The story of the Indian Military Academy (IMA) in the Doon valley which began in the month of September 1932 has moved through several dramatic twists and turns, touching many landmarks over the last nine decades and is being carried forward proudly by bright young Gentlemen Cadets (GCs) who enter the hallowed portals of the academy every year and pass out as officers of the great Indian Army, one of the best in the world.
The IMA is an integral part of the Dehra Dun landscape and one cannot imagine the Doon valley without the historic Chetwode building which adds a unique glory to the city and makes it proud of the several generations of young men who have passed out as officers from the academy, serving the nation tirelessly. The IMA’s Gentlemen Cadets (GCs) become a cherished part of the city's heart when they are out in the markets and streets, relaxing on their days off. The hallowed Chetwode building forms a very important and picturesque part of the valley’s skyline.
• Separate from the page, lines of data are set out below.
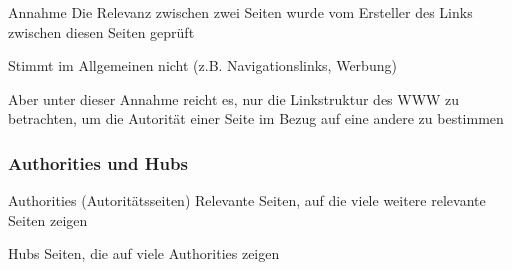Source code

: \documentclass[hyperref={pdfpagelabels=false}]{beamer}
\begin{document}
\begin{frame}[allowframebreaks]

\begin{block}{Annahme}
Die Relevanz zwischen zwei Seiten wurde vom Ersteller des Links zwischen diesen Seiten geprüft
\end{block}

Stimmt im Allgemeinen nicht (z.B. Navigationslinks, Werbung)
\vspace{10pt}

Aber unter dieser Annahme reicht es, nur die Linkstruktur des WWW zu betrachten, um die Autorität einer Seite im Bezug auf eine andere zu bestimmen

\frametitle{Authorities und Hubs}

\framebreak

\begin{block}{Authorities (Autoritätsseiten)}
Relevante Seiten, auf die viele weitere relevante Seiten zeigen
\end{block}

%			
%			
%				
%				
%				
%				

\begin{block}{Hubs}
Seiten, die auf viele Authorities zeigen
\end{block}

\end{frame}
\end{document}
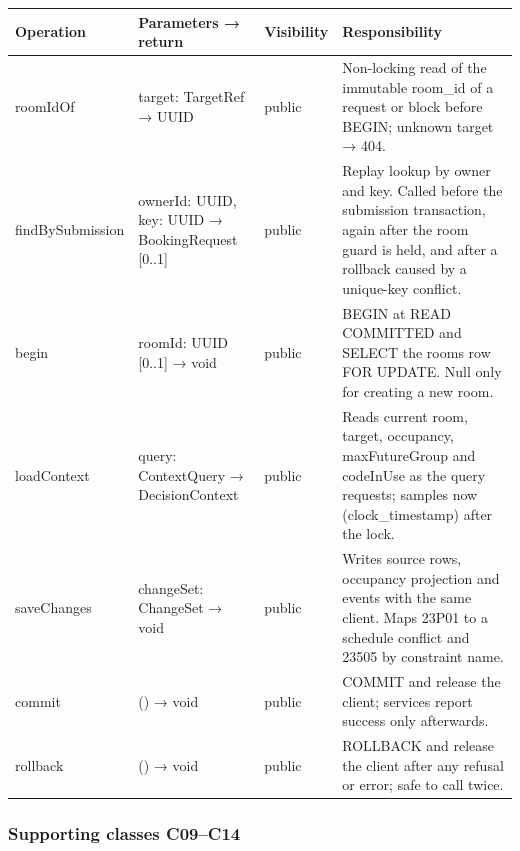 \small
\setlength{\tabcolsep}{3pt}
\renewcommand{\arraystretch}{1.12}
\begin{longtable}{|p{}|p{}|p{}|p{}|}
\hline
\textbf{Operation} & \textbf{Parameters → return} & \textbf{Visibility} & \textbf{Responsibility} \\ \hline
\endfirsthead \hline
roomIdOf & target: TargetRef → UUID & public & Non-locking read of the immutable room\_id of a request or block before BEGIN; unknown target → 404. \\ \hline
findBySubmission & ownerId: UUID, key: UUID → BookingRequest [0..1] & public & Replay lookup by owner and key. Called before the submission transaction, again after the room guard is held, and after a rollback caused by a unique-key conflict. \\ \hline
begin & roomId: UUID [0..1] → void & public & BEGIN at READ COMMITTED and SELECT the rooms row FOR UPDATE. Null only for creating a new room. \\ \hline
loadContext & query: ContextQuery → DecisionContext & public & Reads current room, target, occupancy, maxFutureGroup and codeInUse as the query requests; samples now (clock\_timestamp) after the lock. \\ \hline
saveChanges & changeSet: ChangeSet → void & public & Writes source rows, occupancy projection and events with the same client. Maps 23P01 to a schedule conflict and 23505 by constraint name. \\ \hline
commit & () → void & public & COMMIT and release the client; services report success only afterwards. \\ \hline
rollback & () → void & public & ROLLBACK and release the client after any refusal or error; safe to call twice. \\ \hline
\end{longtable}
\normalsize

\subsubsection{Supporting classes C09–C14}

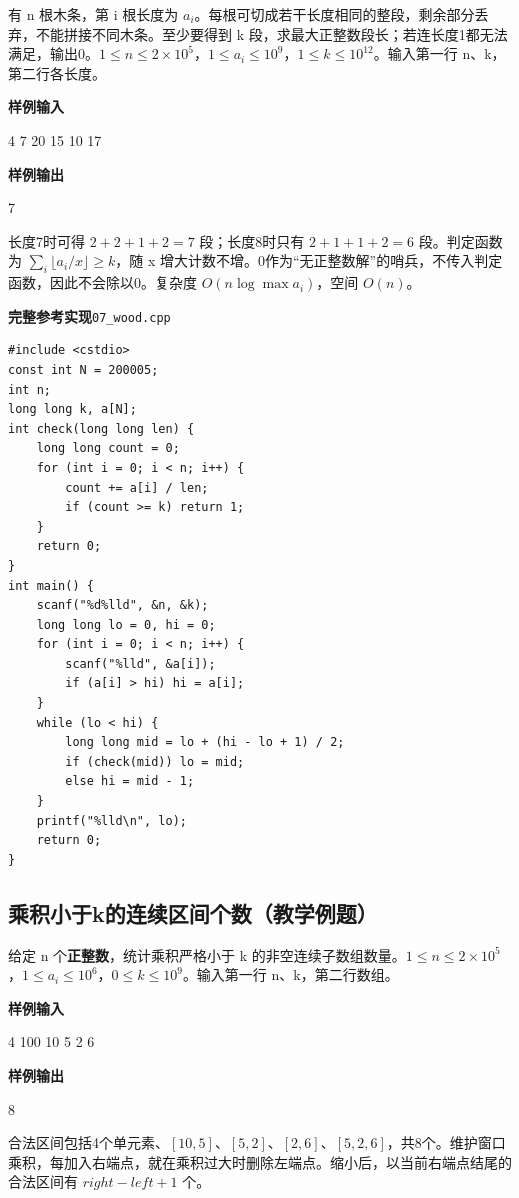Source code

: \documentclass[UTF8,11pt,a4paper,fontset=none]{ctexart}
\begin{document}
有 n 根木条，第 i 根长度为 $a_i$。每根可切成若干长度相同的整段，剩余部分丢弃，不能拼接不同木条。至少要得到 k 段，求最大正整数段长；若连长度1都无法满足，输出0。$1\le n\le2\times10^5$，$1\le a_i\le10^9$，$1\le k\le10^{12}$。输入第一行 n、k，第二行各长度。
\begin{tcolorbox}[samplebox,title={输入输出样例}]
\textbf{样例输入}
\begin{Sample}
4 7
20 15 10 17
\end{Sample}
\tcblower
\textbf{样例输出}
\begin{Sample}
7
\end{Sample}
\end{tcolorbox}
长度7时可得 $2+2+1+2=7$ 段；长度8时只有 $2+1+1+2=6$ 段。判定函数为 $\sum_i\lfloor a_i/x\rfloor\ge k$，随 x 增大计数不增。0作为“无正整数解”的哨兵，不传入判定函数，因此不会除以0。复杂度 $O(n\log\max a_i)$，空间 $O(n)$。
\par\noindent\begin{minipage}{\linewidth}
\textbf{完整参考实现}\quad\texttt{07\_wood.cpp}
\begin{lstlisting}
#include <cstdio>
const int N = 200005;
int n;
long long k, a[N];
int check(long long len) {
    long long count = 0;
    for (int i = 0; i < n; i++) {
        count += a[i] / len;
        if (count >= k) return 1;
    }
    return 0;
}
int main() {
    scanf("%d%lld", &n, &k);
    long long lo = 0, hi = 0;
    for (int i = 0; i < n; i++) {
        scanf("%lld", &a[i]);
        if (a[i] > hi) hi = a[i];
    }
    while (lo < hi) {
        long long mid = lo + (hi - lo + 1) / 2;
        if (check(mid)) lo = mid;
        else hi = mid - 1;
    }
    printf("%lld\n", lo);
    return 0;
}
\end{lstlisting}
\end{minipage}\par

\subsection{乘积小于k的连续区间个数（教学例题）}

给定 n 个\textbf{正整数}，统计乘积严格小于 k 的非空连续子数组数量。$1\le n\le2\times10^5$，$1\le a_i\le10^6$，$0\le k\le10^9$。输入第一行 n、k，第二行数组。
\begin{tcolorbox}[samplebox,title={输入输出样例}]
\textbf{样例输入}
\begin{Sample}
4 100
10 5 2 6
\end{Sample}
\tcblower
\textbf{样例输出}
\begin{Sample}
8
\end{Sample}
\end{tcolorbox}
合法区间包括4个单元素、$[10,5]$、$[5,2]$、$[2,6]$、$[5,2,6]$，共8个。维护窗口乘积，每加入右端点，就在乘积过大时删除左端点。缩小后，以当前右端点结尾的合法区间有 $right-left+1$ 个。
\end{document}
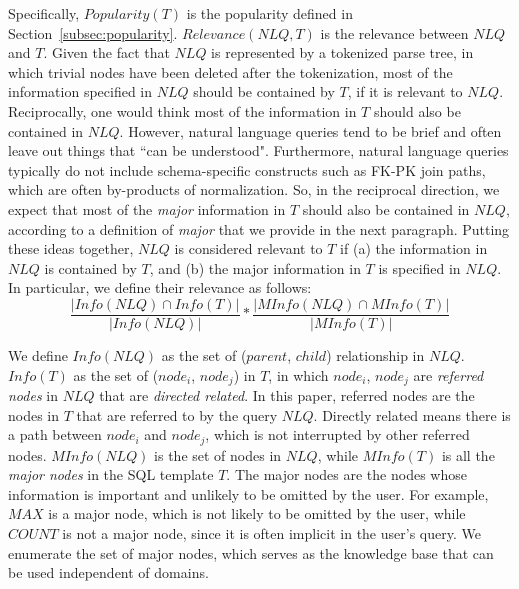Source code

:\documentclass{vldb}
\begin{document}
Specifically, $Popularity(T)$ is the popularity defined in Section~\ref{subsec:popularity}.  $Relevance(\mathit{NLQ}, T)$ is the relevance between $\mathit{NLQ}$ and $T$.  Given the fact that $\mathit{NLQ}$ is represented by a tokenized parse tree, in which trivial nodes have been deleted after the tokenization, most of the information specified in $\mathit{NLQ}$ should be contained by $T$, if it is relevant to $\mathit{NLQ}$.  Reciprocally, one would think most of the information in $T$ should also be contained in $\mathit{NLQ}$.  However, natural language queries tend to be brief and often leave out things that ``can be understood".  Furthermore, natural language queries typically do not include schema-specific constructs such as FK-PK join paths, which are often by-products of normalization.  So, in the reciprocal direction, we expect that most of the {\em major} information in $T$ should also be contained in $\mathit{NLQ}$, according to a definition of {\em major} that we provide in the next paragraph.  Putting these ideas together, $\mathit{NLQ}$ is considered relevant to $T$ if (a) the information in $\mathit{NLQ}$ is contained by $T$, and (b) the major information in $T$ is specified in $\mathit{NLQ}$.  In particular, we define their relevance as follows: 
\begin{displaymath}
\mathit{\frac{|Info(NLQ) \cap Info(T)|}{|Info(NLQ)|} * \frac{|MInfo(NLQ) \cap MInfo(T)|}{|MInfo(T)|}}
\end{displaymath}

We define $\mathit{Info(NLQ)}$ as the set of ($parent$, $child$) relationship in $\mathit{NLQ}$.  $Info(T)$ as the set of ($node_i$, $node_j$) in $T$, in which $node_i$, $node_j$ are \emph{referred nodes} in $\mathit{NLQ}$ that are \emph{directed related}.  In this paper, referred nodes are the nodes in $T$ that are referred to by the query $\mathit{NLQ}$.  Directly related means there is a path between $node_i$ and $node_j$, which is not interrupted by other referred nodes.  $\mathit{MInfo(NLQ)}$ is the set of nodes in $\mathit{NLQ}$, while $\mathit{MInfo(T)}$ is all the \emph{major nodes} in the SQL template $T$.  The major nodes are the nodes whose information is important and unlikely to be omitted by the user.  For example, $\mathit{MAX}$ is a major node, which is not likely to be omitted by the user, while $\mathit{COUNT}$ is not a major node, since it is often implicit in the user's query.  We enumerate the set of major nodes, which serves as the knowledge base that can be used independent of domains.  
\end{document}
The first batch (Pioneers) of Gentlemen Cadets, Sam Manekshaw among them, reported for duty on September 30, 1932.The seniormost cadet was G S Isaac whose number was 1 and the last was Shingar Singh, No 40. The academy became functional from October 1, 1932 with course strength of 40 Gentlemen Cadets. Brigadier l P Collins was the first Commandant. The first course had on its rolls Sam Manekshaw, Smith Dun and Mohd Musa. All of them later became the chiefs of the armies of their respective countries namely India, Burma and Pakistan. The course was christened “PIONEERS'.
The government acquired the estate of the erstwhile Railway College at Dehradun, which had the appropriate buildings and a fairly extensive campus to meet the requirements of the Academy .The IMA was inaugurated formally by Field Marshal Sir Philip Chetwode on December 10, 1932 after whom is named the “Chetwode Building” of the IMA, which is the academy’s heart and soul. It houses the Chetwode Hall which has a museum of the Indian Army.
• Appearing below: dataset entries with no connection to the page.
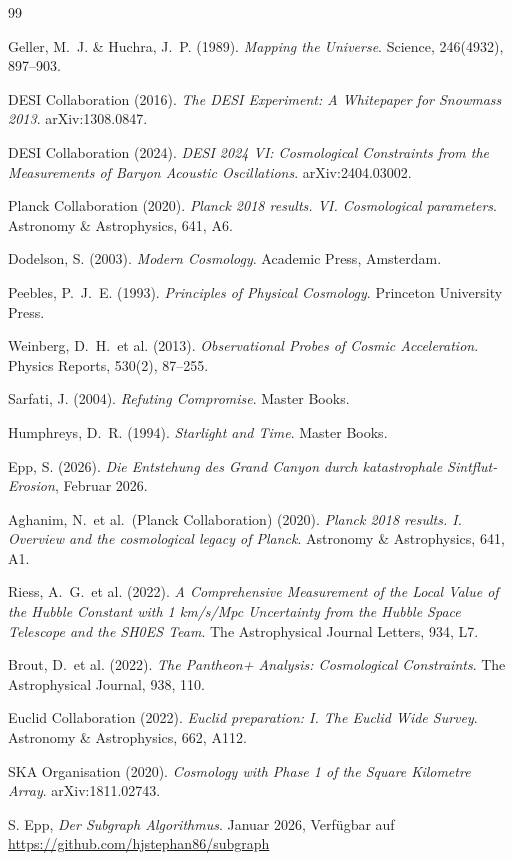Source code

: ﻿\documentclass[a4paper,12pt]{article}
\theoremstyle{definition}
\theoremstyle{remark}
\begin{document}
\begin{thebibliography}{99}

  Geller, M.~J. \& Huchra, J.~P. (1989).
  \textit{Mapping the Universe}.
  Science, 246(4932), 897--903.

  DESI Collaboration (2016).
  \textit{The DESI Experiment: A Whitepaper for Snowmass 2013}.
  arXiv:1308.0847.

  DESI Collaboration (2024).
  \textit{DESI 2024 VI: Cosmological Constraints from the Measurements of
  Baryon Acoustic Oscillations}.
  arXiv:2404.03002.

  Planck Collaboration (2020).
  \textit{Planck 2018 results. VI. Cosmological parameters}.
  Astronomy \& Astrophysics, 641, A6.

  Dodelson, S. (2003).
  \textit{Modern Cosmology}.
  Academic Press, Amsterdam.

  Peebles, P.~J.~E. (1993).
  \textit{Principles of Physical Cosmology}.
  Princeton University Press.

  Weinberg, D.~H.\ et al. (2013).
  \textit{Observational Probes of Cosmic Acceleration}.
  Physics Reports, 530(2), 87--255.

  Sarfati, J. (2004).
  \textit{Refuting Compromise}.
  Master Books.

  Humphreys, D.~R. (1994).
  \textit{Starlight and Time}.
  Master Books.

  Epp, S. (2026).
  \textit{Die Entstehung des Grand Canyon durch katastrophale Sintflut-Erosion},
  Februar 2026.

  Aghanim, N.\ et al.\ (Planck Collaboration) (2020).
  \textit{Planck 2018 results. I. Overview and the cosmological legacy of
  Planck}. Astronomy \& Astrophysics, 641, A1.

  Riess, A.~G.\ et al. (2022).
  \textit{A Comprehensive Measurement of the Local Value of the Hubble
  Constant with 1 km/s/Mpc Uncertainty from the Hubble Space Telescope
  and the SH0ES Team}.
  The Astrophysical Journal Letters, 934, L7.

  Brout, D.\ et al. (2022).
  \textit{The Pantheon+ Analysis: Cosmological Constraints}.
  The Astrophysical Journal, 938, 110.

  Euclid Collaboration (2022).
  \textit{Euclid preparation: I. The Euclid Wide Survey}.
  Astronomy \& Astrophysics, 662, A112.

  SKA Organisation (2020).
  \textit{Cosmology with Phase 1 of the Square Kilometre Array}.
  arXiv:1811.02743.

  S. Epp, 
  \textit{Der Subgraph Algorithmus}. Januar 2026, Verfügbar auf \url{https://github.com/hjstephan86/subgraph}

\end{thebibliography}
\end{document}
The inaugural address by Chetwode was stirring and acquired immortality as a passage from his address has been adopted as the Credo of the Academy -"The safety, honour and welfare of your country come first, always and every time. The honour, welfare and comfort of the men you command come next. Your own ease, comfort and safety come last, always and every time."
These historic words, inscribed in letters of gold inside the Chetwode Hall, echo in the heart of every officer of the Indian Army all his life even after he leaves the IMA.
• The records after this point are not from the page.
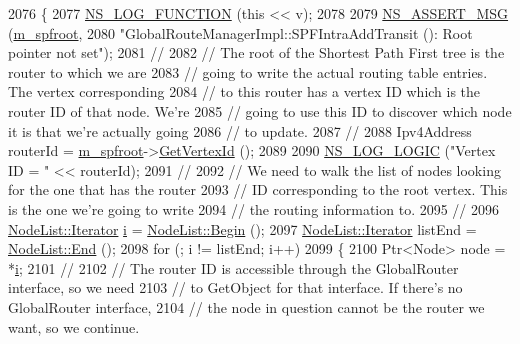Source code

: \begin{DoxyCode}
2076 \{
2077   \hyperlink{log-macros-disabled_8h_a90b90d5bad1f39cb1b64923ea94c0761}{NS\_LOG\_FUNCTION} (\textcolor{keyword}{this} << v);
2078 
2079   \hyperlink{assert_8h_aff5ece9066c74e681e74999856f08539}{NS\_ASSERT\_MSG} (\hyperlink{classns3_1_1GlobalRouteManagerImpl_a977f6b62ef1f1b58d041a2f49c093a1c}{m\_spfroot}, 
2080                  \textcolor{stringliteral}{"GlobalRouteManagerImpl::SPFIntraAddTransit (): Root pointer not set"});
2081 \textcolor{comment}{//}
2082 \textcolor{comment}{// The root of the Shortest Path First tree is the router to which we are }
2083 \textcolor{comment}{// going to write the actual routing table entries.  The vertex corresponding}
2084 \textcolor{comment}{// to this router has a vertex ID which is the router ID of that node.  We're}
2085 \textcolor{comment}{// going to use this ID to discover which node it is that we're actually going}
2086 \textcolor{comment}{// to update.}
2087 \textcolor{comment}{//}
2088   Ipv4Address routerId = \hyperlink{classns3_1_1GlobalRouteManagerImpl_a977f6b62ef1f1b58d041a2f49c093a1c}{m\_spfroot}->\hyperlink{classns3_1_1SPFVertex_addc1067d86f26e9fe3b2e34ed16f929c}{GetVertexId} ();
2089 
2090   \hyperlink{group__logging_ga88acd260151caf2db9c0fc84997f45ce}{NS\_LOG\_LOGIC} (\textcolor{stringliteral}{"Vertex ID = "} << routerId);
2091 \textcolor{comment}{//}
2092 \textcolor{comment}{// We need to walk the list of nodes looking for the one that has the router}
2093 \textcolor{comment}{// ID corresponding to the root vertex.  This is the one we're going to write}
2094 \textcolor{comment}{// the routing information to.}
2095 \textcolor{comment}{//}
2096   \hyperlink{classns3_1_1NodeList_a9e2679a94efb4f0066cc21e65440364d}{NodeList::Iterator} \hyperlink{bernuolliDistribution_8m_a6f6ccfcf58b31cb6412107d9d5281426}{i} = \hyperlink{classns3_1_1NodeList_a93d2211831f5cb71d1dbb721e2721d7f}{NodeList::Begin} (); 
2097   \hyperlink{classns3_1_1NodeList_a9e2679a94efb4f0066cc21e65440364d}{NodeList::Iterator} listEnd = \hyperlink{classns3_1_1NodeList_a027a558c16e6078e25c7ffc67becb559}{NodeList::End} ();
2098   \textcolor{keywordflow}{for} (; i != listEnd; i++)
2099     \{
2100       Ptr<Node> node = *\hyperlink{bernuolliDistribution_8m_a6f6ccfcf58b31cb6412107d9d5281426}{i};
2101 \textcolor{comment}{//}
2102 \textcolor{comment}{// The router ID is accessible through the GlobalRouter interface, so we need}
2103 \textcolor{comment}{// to GetObject for that interface.  If there's no GlobalRouter interface, }
2104 \textcolor{comment}{// the node in question cannot be the router we want, so we continue.}

\end{DoxyCode}
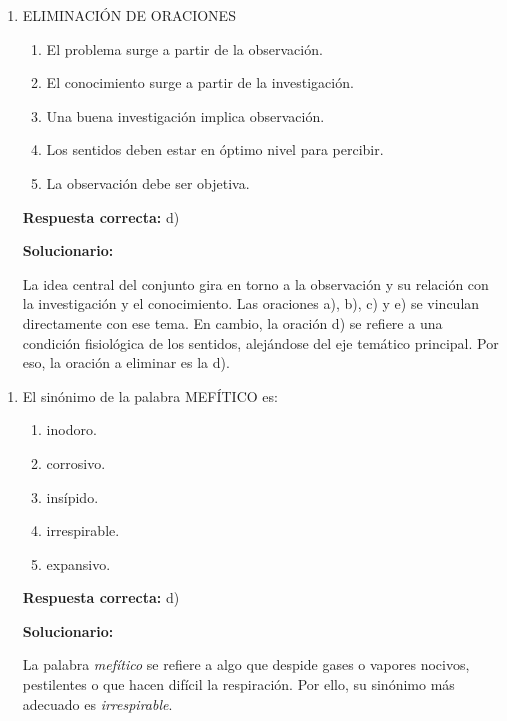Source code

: \begin{enumerate}[resume]
	
	\item ELIMINACIÓN DE ORACIONES
	
	\begin{enumerate}[label=\alph*)]
		\item El problema surge a partir de la observación.
		\item El conocimiento surge a partir de la investigación.
		\item Una buena investigación implica observación.
		\item Los sentidos deben estar en óptimo nivel para percibir.
		\item La observación debe ser objetiva.
	\end{enumerate}
	
	\textbf{Respuesta correcta:} d)
	
	\vspace{2mm}
	\textbf{Solucionario:}
	
	La idea central del conjunto gira en torno a la observación y su relación con la investigación y el conocimiento. Las oraciones a), b), c) y e) se vinculan directamente con ese tema. En cambio, la oración d) se refiere a una condición fisiológica de los sentidos, alejándose del eje temático principal. Por eso, la oración a eliminar es la d).
	
\end{enumerate}

\begin{enumerate}[resume]
	
	\item El sinónimo de la palabra MEFÍTICO es:
	
	\begin{enumerate}[label=\alph*)]
		\item inodoro.
		\item corrosivo.
		\item insípido.
		\item irrespirable.
		\item expansivo.
	\end{enumerate}
	
	\textbf{Respuesta correcta:} d)
	
	\vspace{2mm}
	\textbf{Solucionario:}
	
	La palabra \textit{mefítico} se refiere a algo que despide gases o vapores nocivos, pestilentes o que hacen difícil la respiración. Por ello, su sinónimo más adecuado es \textit{irrespirable}.
	
\end{enumerate}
On the occasion of the platinum jubilee passing out parade in 2007, it was a great honour for the IMA to have Prime Minister Manmohan Singh as the chief guest and reviewing officer at the parade. Singh turned 75 in the year in which the IMA did. While Singh was born on 26 September in 1932, IMA also received its first batch in September of the same year. Describing the occasion as “a red letter day” for the IMA, the then PM saluted the memory of all those great soldiers and officers who had “the honour and the privilege of earning their spurs in these portals”.
Renowned poet and lyricist Javed Akhtar became part of the glorious history of the IMA as soon as young Gentlemen Cadets of the academy sang his “IMA Song” for the first time at a glittering ceremony at the Khetarpal Auditorium during the platinum jubilee. The hall resounded with the words “Bharat Mata Teri Kasam, Tere Rakshak rahenge ham..Deewarein ham banenge maa, talwarein ham banenge maa..” as the IMA band played the music .“This will remain the most memorable achievement for me and I will never forget this evening,” said Javed Akhtar, turning emotional on the occasion. He said that he had composed this song during the Kargil war.
Since then, the GCs march to the IMA song, singing along loudly as they come on to the parade ground for their passing out parade. IMA’s motto is “Veerta aur Vivek” (Valour and Wisdom) and its colours are steel gray and red-the first for resilience and the second signifying the ultimate sacrifice in the service of the nation.
Dehra Dun feels a special pride in housing this “alma mater” of the hundreds of officers who are commissioned into the army every year, once in June and once in December after they cross the “Antim Pag”, at the end of the passing out parade and walk into the hallowed Chetwode building, marching to the tune of “Auld lang Syne”(Old long Since).